A marketer responsible for several well-known motor oil brands used demand-driven data insights to increase a retailer’s order for one of its products. It identified a store that had been experiencing strong sales growth, but the store’s orders had not caught up yet. The brand was consistently selling out, and the lost sales were significant over time. 

The firm emailed the details to the retailer’s inventory analyst, who had not noticed the trend but immediately responded by increasing future orders for that store. This ensured that the store had sufficient weeks of supply to meet the point-of-sale demand, adding up to an annual $180,000 boost in sales.

Looking at another industry, the confectionary maker Ferrero has also benefited from this granular analysis of demand and inventory across its key retail channels in North America. Previously, the brand had a consistent inventory balancing problem.
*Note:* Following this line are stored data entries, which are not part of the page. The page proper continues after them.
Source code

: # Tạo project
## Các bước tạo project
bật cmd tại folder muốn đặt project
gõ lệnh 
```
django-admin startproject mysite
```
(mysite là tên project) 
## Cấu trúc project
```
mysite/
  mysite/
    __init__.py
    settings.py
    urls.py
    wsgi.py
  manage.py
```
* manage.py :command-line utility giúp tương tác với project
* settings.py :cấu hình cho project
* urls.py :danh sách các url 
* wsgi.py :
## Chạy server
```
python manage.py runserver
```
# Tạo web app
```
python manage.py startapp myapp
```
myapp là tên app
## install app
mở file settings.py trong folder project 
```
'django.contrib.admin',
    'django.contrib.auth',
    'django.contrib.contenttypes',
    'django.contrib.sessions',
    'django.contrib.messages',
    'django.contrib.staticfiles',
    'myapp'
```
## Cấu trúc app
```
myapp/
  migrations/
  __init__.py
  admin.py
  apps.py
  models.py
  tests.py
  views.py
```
One retailer would always over-order and have too much inventory on hand, which would expire before it could be sold. At the same time, another retailer would be starved for product and experience significant out-of-stocks, not to mention unhappiness with the brand. 

The issue was made worse because the company used a distributor to fill some of its orders, which made it difficult to understand what was happening at the retailer level. 
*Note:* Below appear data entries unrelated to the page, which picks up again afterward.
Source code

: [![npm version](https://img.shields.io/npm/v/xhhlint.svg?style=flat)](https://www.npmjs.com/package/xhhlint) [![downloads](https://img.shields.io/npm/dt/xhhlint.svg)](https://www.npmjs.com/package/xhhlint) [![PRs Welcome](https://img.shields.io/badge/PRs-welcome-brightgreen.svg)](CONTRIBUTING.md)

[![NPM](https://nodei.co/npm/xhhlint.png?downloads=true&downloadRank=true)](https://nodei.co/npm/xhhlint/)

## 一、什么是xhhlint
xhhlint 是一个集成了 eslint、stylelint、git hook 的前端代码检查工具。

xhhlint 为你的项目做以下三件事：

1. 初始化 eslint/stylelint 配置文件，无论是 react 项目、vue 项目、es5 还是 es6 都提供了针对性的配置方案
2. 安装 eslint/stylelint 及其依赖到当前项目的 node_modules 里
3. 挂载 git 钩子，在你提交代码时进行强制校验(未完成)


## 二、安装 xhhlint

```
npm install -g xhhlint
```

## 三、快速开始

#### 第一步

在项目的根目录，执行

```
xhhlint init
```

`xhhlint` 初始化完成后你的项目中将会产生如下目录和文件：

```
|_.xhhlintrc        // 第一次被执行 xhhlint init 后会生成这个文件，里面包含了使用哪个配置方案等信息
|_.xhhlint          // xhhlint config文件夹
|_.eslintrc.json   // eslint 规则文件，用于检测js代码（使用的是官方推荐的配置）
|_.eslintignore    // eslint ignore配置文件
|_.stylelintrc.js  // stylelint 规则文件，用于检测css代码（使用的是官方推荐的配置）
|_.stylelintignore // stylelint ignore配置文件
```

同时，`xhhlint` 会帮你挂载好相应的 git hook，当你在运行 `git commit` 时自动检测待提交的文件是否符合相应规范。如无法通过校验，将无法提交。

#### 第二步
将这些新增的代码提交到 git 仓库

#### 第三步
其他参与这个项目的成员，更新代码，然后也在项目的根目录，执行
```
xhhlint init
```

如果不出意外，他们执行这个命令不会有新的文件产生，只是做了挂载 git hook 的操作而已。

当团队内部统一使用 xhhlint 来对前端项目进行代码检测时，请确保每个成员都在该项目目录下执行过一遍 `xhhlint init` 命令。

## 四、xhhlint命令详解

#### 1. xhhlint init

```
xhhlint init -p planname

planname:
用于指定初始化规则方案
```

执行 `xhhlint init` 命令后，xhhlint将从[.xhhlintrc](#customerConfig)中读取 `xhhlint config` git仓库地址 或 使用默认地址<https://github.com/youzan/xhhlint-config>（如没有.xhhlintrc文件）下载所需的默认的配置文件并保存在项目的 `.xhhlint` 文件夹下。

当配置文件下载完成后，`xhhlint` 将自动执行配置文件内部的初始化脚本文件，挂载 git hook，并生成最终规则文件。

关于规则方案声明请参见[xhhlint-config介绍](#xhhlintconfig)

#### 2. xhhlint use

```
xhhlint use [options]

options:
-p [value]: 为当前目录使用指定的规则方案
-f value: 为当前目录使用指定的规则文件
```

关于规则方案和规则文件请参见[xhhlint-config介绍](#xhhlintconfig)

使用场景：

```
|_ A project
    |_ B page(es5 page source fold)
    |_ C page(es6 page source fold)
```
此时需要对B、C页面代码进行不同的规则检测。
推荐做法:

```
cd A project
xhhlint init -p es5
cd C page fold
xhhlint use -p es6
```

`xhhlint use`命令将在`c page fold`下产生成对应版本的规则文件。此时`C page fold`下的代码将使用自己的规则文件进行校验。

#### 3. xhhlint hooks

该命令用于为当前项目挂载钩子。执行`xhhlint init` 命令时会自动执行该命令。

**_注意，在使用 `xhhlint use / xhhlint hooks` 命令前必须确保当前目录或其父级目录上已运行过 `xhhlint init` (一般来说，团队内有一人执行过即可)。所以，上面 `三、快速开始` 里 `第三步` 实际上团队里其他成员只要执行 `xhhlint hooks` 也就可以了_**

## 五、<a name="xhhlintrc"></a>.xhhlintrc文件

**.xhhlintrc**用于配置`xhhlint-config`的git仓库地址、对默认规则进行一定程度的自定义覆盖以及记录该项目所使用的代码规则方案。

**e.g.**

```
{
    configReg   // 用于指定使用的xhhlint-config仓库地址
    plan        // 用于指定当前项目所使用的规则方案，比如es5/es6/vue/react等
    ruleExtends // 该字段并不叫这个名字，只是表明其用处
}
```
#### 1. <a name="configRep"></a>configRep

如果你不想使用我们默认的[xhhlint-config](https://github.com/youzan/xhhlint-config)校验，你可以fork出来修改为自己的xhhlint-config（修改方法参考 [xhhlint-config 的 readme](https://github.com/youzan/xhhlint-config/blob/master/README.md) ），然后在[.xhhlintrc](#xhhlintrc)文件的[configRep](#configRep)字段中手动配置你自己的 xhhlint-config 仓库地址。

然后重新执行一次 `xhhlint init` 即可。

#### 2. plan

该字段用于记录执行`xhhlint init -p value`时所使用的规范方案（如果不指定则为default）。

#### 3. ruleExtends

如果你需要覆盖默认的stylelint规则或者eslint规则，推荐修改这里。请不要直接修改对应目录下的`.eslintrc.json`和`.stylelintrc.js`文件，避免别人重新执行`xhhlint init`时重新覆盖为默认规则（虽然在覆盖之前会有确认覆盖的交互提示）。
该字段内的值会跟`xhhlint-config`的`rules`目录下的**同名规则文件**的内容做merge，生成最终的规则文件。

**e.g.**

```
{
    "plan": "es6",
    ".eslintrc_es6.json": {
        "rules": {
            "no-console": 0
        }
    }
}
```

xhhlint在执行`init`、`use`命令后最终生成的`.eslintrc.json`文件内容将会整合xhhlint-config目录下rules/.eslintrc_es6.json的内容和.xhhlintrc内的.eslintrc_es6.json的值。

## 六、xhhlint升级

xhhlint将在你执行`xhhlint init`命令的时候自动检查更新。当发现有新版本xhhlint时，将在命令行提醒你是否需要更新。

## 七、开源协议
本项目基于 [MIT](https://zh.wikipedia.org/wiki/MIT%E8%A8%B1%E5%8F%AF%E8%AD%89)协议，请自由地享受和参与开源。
Ferrero used Alloy to build a comprehensive, ongoing picture of its network inventory health. Its supply chain teams could then see how many units were on hand and being shipped to each retail store, distribution center, distributor warehouse and brand warehouse, in terms of the aggregated downstream consumer demand.

Using point-of-sale data, the company could easily identify where inventory was too high or too low and prevent the over- or under-supply problems. This has proven particularly relevant during holiday seasons, when Ferrero products are in high demand for a limited amount of time. 
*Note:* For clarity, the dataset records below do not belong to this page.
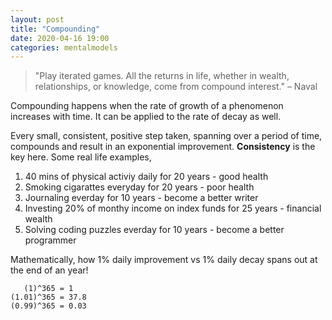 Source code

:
 ```yaml
---
layout: post
title: "Compounding"  
date: 2020-04-16 19:00
categories: mentalmodels
---
```

> "Play iterated games. All the returns in life, whether in wealth, relationships, or knowledge, come from compound interest." – Naval

Compounding happens when the rate of growth of a phenomenon increases with time. It can be applied to the rate of decay as well. 

Every small, consistent, positive step taken, spanning over a period of time, compounds and result in an exponential improvement. <b>Consistency</b> is the key here. Some real life examples, 
1. 40 mins of physical activiy daily for 20 years - good health 
2. Smoking cigarattes everyday for 20 years - poor health
3. Journaling everday for 10 years - become a better writer
4. Investing 20% of monthy income on index funds for 25 years - financial wealth 
5. Solving coding puzzles everday for 10 years - become a better programmer

Mathematically, how 1% daily improvement vs 1% daily decay spans out at the end of an year! 
``` 
   (1)^365 = 1
(1.01)^365 = 37.8   
(0.99)^365 = 0.03
```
Having current visibility of inventory and sales has allowed the company to respond quickly to changes. As a result, the company expects to raise its bottom line by 5 percent annually.

From Theory to Practice

How easy (or hard) it is to realize the benefits of a demand-driven supply chain will depend on the complexity of your network and product lines. The more stock keeping units you have and the more partners in your supply chain, the more data coming from different systems in different formats you’ll have to manage and integrate. 

Start with understanding which partners share which data and how. Make sure to capture nuances like how they identify products, such as a universal product code or a retailer-specific ID number; what units they provide it in, such as cases or gallons; what time frames they report in and how all that maps to your own systems. Point-of-sale data and inventory data are required, as well as orders, shipments and forecasts, to build an actionable picture of network health.

Consider how many data points you’ll need to extract, convert and analyze on a daily or weekly basis to maintain up-to-date information on supply and demand. Given the size and difficulty of the task, it may mean dedicating resources to the effort or investing in a software solution. 

Ferrero recognized that simply determining weeks of supply at a high-level for three key retailers, two distributors and their own warehouses would take over a week of combined work from more than one skilled business analyst. This is where the company chose to work with Alloy to get the job done. 

The right approach for your company may be different, but the bottom-line improvements from demand-driven supply chain management have proven effective for many companies.